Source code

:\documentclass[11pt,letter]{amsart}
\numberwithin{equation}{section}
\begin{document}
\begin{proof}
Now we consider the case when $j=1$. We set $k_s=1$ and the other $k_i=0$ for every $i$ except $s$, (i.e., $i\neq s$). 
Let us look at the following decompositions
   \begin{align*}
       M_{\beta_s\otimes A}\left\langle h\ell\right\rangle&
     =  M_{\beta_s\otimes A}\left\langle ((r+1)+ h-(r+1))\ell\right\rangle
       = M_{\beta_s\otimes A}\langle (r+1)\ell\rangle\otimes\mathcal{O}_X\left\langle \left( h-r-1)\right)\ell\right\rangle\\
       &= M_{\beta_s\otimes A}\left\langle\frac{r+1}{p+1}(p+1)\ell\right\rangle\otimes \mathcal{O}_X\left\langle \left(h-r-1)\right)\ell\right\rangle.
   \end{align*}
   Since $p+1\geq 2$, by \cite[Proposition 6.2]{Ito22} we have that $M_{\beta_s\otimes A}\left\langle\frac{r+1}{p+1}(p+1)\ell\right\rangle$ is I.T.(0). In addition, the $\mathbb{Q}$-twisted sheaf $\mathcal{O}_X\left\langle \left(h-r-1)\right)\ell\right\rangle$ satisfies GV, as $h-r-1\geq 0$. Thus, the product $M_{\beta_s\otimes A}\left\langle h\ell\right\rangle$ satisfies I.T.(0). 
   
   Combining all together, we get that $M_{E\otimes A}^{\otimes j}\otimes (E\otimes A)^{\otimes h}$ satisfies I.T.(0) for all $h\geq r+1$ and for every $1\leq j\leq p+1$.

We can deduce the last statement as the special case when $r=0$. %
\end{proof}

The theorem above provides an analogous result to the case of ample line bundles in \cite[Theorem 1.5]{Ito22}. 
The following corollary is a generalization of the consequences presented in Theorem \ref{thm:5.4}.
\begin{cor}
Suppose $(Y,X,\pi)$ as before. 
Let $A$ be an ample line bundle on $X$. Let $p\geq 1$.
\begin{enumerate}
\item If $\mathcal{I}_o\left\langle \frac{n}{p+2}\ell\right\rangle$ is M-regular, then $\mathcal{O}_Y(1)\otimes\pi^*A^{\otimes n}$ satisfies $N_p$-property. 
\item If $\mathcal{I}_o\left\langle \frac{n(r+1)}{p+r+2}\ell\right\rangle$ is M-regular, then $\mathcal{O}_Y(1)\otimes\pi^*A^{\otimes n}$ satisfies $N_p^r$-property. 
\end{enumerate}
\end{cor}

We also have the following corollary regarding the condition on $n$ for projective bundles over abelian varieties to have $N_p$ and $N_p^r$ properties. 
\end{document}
□ □ □
= WHAT YOU ARE ASKED TO DO =
Lines of the listing above that contain the word "left" should all be returned.

= SOLUTION FOR THIS EXERCISE =
       M_{\beta_s\otimes A}\left\langle h\ell\right\rangle&
     =  M_{\beta_s\otimes A}\left\langle ((r+1)+ h-(r+1))\ell\right\rangle
       = M_{\beta_s\otimes A}\langle (r+1)\ell\rangle\otimes\mathcal{O}_X\left\langle \left( h-r-1)\right)\ell\right\rangle\\
       &= M_{\beta_s\otimes A}\left\langle\frac{r+1}{p+1}(p+1)\ell\right\rangle\otimes \mathcal{O}_X\left\langle \left(h-r-1)\right)\ell\right\rangle.
   Since $p+1\geq 2$, by \cite[Proposition 6.2]{Ito22} we have that $M_{\beta_s\otimes A}\left\langle\frac{r+1}{p+1}(p+1)\ell\right\rangle$ is I.T.(0). In addition, the $\mathbb{Q}$-twisted sheaf $\mathcal{O}_X\left\langle \left(h-r-1)\right)\ell\right\rangle$ satisfies GV, as $h-r-1\geq 0$. Thus, the product $M_{\beta_s\otimes A}\left\langle h\ell\right\rangle$ satisfies I.T.(0). 
\item If $\mathcal{I}_o\left\langle \frac{n}{p+2}\ell\right\rangle$ is M-regular, then $\mathcal{O}_Y(1)\otimes\pi^*A^{\otimes n}$ satisfies $N_p$-property. 
\item If $\mathcal{I}_o\left\langle \frac{n(r+1)}{p+r+2}\ell\right\rangle$ is M-regular, then $\mathcal{O}_Y(1)\otimes\pi^*A^{\otimes n}$ satisfies $N_p^r$-property. 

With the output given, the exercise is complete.